What to produce: Search the records below for "compare"; copy each line that has it.

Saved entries

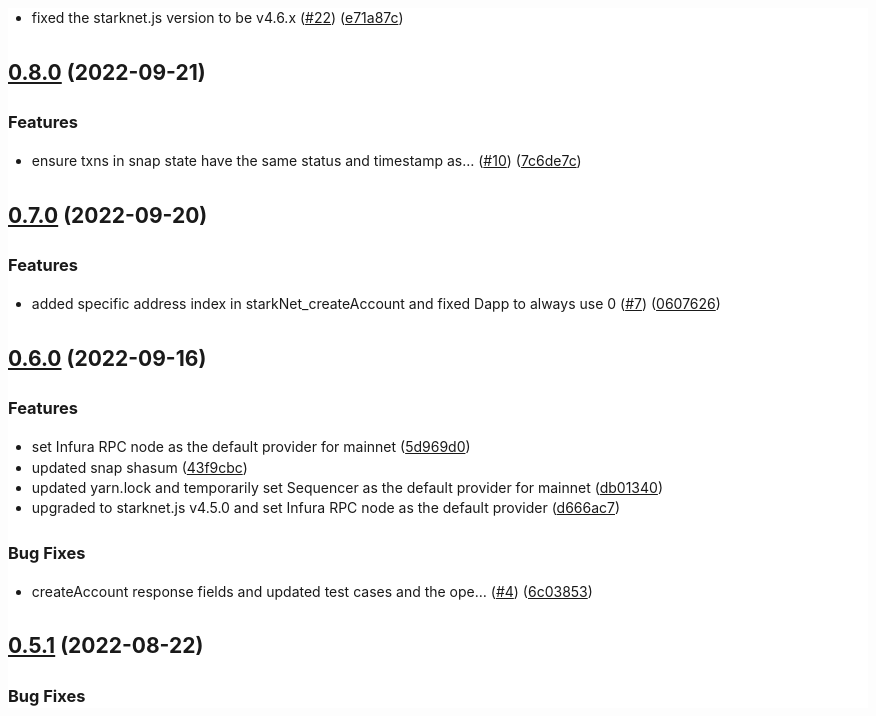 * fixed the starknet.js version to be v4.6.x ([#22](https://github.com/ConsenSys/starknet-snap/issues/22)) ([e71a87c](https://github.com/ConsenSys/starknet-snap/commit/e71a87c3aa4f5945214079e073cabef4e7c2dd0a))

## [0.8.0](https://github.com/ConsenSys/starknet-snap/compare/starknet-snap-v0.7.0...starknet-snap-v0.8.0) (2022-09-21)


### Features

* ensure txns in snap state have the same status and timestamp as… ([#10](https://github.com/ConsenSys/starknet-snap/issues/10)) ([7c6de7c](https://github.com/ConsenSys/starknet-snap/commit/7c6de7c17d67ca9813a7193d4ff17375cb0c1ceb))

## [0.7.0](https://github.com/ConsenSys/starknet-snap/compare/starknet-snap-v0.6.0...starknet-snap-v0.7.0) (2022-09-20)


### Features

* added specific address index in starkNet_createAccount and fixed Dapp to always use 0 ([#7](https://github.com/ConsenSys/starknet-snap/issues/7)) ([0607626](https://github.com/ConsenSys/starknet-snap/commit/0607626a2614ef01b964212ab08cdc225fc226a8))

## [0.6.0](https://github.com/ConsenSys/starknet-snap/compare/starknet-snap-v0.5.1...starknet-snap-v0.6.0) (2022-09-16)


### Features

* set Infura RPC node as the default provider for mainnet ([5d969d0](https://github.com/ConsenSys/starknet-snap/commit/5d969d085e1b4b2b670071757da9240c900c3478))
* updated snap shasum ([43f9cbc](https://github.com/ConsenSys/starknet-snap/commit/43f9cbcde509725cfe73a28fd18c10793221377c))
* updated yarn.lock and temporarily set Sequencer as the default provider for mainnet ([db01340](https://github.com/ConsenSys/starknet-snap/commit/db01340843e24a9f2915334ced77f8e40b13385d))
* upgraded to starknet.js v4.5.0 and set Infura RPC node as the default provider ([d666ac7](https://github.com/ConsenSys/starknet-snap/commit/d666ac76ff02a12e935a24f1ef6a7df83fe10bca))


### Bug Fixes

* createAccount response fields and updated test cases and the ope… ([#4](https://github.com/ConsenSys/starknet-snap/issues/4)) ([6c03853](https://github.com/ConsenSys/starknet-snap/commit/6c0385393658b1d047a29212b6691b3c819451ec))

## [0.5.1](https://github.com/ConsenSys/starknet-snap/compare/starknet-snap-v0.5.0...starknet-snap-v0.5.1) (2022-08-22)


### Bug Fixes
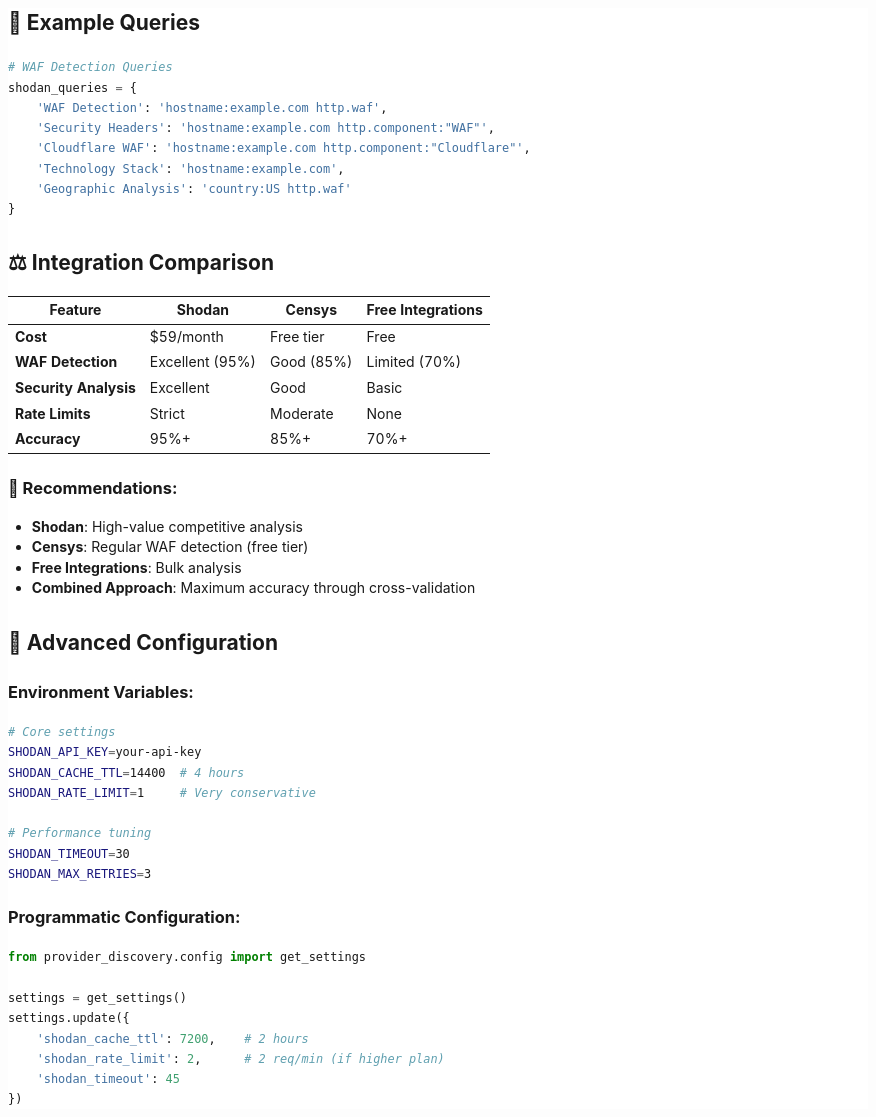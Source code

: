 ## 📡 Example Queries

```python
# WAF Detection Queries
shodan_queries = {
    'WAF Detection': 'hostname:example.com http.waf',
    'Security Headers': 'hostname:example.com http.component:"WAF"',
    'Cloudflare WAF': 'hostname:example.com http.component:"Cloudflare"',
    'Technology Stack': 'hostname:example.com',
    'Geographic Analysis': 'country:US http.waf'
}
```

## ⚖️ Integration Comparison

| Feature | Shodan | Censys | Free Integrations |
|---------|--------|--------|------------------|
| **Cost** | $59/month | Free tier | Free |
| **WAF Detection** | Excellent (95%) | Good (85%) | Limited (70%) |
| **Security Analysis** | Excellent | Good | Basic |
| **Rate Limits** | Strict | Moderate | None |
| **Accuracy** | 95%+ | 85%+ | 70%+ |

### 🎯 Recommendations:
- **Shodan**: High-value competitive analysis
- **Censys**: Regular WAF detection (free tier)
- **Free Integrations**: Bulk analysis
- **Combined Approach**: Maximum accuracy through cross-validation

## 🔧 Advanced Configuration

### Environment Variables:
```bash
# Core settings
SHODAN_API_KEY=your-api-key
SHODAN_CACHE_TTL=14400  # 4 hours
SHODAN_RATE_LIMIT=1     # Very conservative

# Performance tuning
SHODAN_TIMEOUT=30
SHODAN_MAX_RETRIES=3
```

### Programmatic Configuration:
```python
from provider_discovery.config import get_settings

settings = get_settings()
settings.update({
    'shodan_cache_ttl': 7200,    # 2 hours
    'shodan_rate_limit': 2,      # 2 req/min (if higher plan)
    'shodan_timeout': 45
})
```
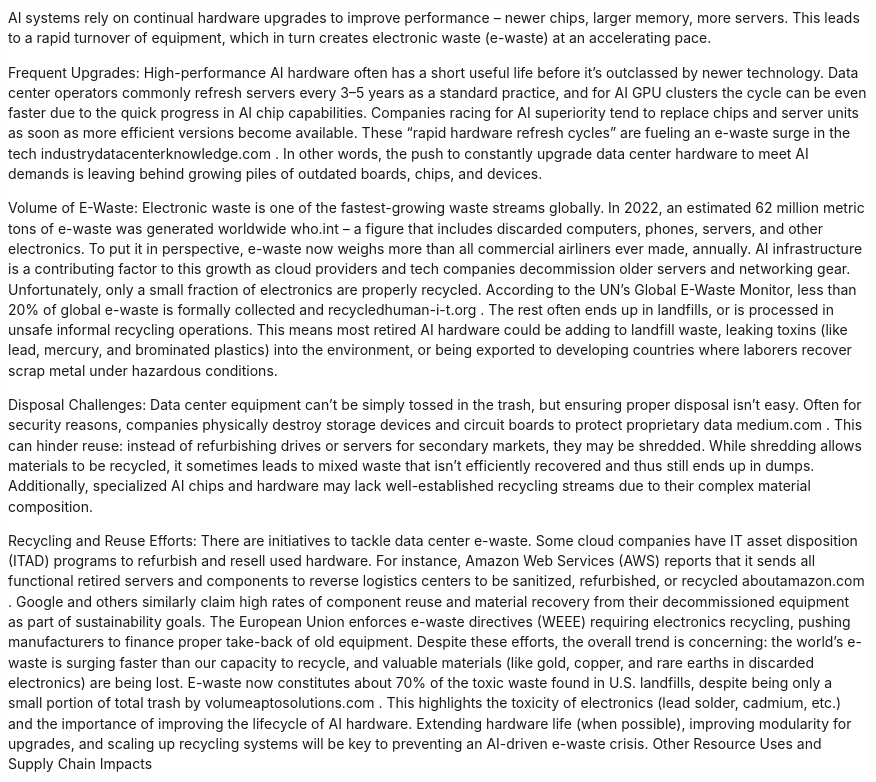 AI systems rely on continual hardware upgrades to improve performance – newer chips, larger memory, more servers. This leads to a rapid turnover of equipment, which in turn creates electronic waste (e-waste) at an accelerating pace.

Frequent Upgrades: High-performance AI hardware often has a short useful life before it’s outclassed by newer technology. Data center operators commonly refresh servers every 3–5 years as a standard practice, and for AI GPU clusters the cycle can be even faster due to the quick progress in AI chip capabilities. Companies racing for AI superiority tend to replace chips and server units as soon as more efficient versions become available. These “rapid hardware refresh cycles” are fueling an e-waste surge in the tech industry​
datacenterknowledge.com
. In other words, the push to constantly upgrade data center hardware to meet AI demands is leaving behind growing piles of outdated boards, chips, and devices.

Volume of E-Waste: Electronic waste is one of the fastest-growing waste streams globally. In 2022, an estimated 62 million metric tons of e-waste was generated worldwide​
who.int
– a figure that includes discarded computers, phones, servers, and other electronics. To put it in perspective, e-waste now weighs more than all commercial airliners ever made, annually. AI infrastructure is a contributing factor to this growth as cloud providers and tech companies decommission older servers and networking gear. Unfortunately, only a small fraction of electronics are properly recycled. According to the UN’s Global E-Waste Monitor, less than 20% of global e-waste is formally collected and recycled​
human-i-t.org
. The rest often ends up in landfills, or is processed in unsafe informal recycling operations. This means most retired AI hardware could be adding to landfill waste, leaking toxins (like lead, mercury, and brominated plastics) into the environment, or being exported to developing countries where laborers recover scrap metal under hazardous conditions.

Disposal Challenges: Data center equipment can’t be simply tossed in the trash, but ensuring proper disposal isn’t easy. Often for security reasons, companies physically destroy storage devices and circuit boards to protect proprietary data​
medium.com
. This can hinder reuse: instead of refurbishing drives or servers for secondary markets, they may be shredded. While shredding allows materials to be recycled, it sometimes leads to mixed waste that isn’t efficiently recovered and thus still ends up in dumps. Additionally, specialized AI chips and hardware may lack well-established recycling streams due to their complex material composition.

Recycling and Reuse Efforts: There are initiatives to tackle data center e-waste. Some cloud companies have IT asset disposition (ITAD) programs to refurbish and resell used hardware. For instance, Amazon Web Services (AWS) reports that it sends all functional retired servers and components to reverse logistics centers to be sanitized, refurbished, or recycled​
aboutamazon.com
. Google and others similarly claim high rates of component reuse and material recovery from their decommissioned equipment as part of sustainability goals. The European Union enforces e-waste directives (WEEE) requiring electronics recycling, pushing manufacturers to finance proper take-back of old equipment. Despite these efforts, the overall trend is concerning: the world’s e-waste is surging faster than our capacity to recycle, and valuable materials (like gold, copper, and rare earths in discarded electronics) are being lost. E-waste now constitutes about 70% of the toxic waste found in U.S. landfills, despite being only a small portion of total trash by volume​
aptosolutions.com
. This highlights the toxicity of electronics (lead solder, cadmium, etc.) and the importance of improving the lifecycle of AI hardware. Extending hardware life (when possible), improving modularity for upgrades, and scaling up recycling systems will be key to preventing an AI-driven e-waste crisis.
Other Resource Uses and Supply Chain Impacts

Response to the exercise:
## [0.8.0](https://github.com/ConsenSys/starknet-snap/compare/starknet-snap-v0.7.0...starknet-snap-v0.8.0) (2022-09-21)
## [0.7.0](https://github.com/ConsenSys/starknet-snap/compare/starknet-snap-v0.6.0...starknet-snap-v0.7.0) (2022-09-20)
## [0.6.0](https://github.com/ConsenSys/starknet-snap/compare/starknet-snap-v0.5.1...starknet-snap-v0.6.0) (2022-09-16)
## [0.5.1](https://github.com/ConsenSys/starknet-snap/compare/starknet-snap-v0.5.0...starknet-snap-v0.5.1) (2022-08-22)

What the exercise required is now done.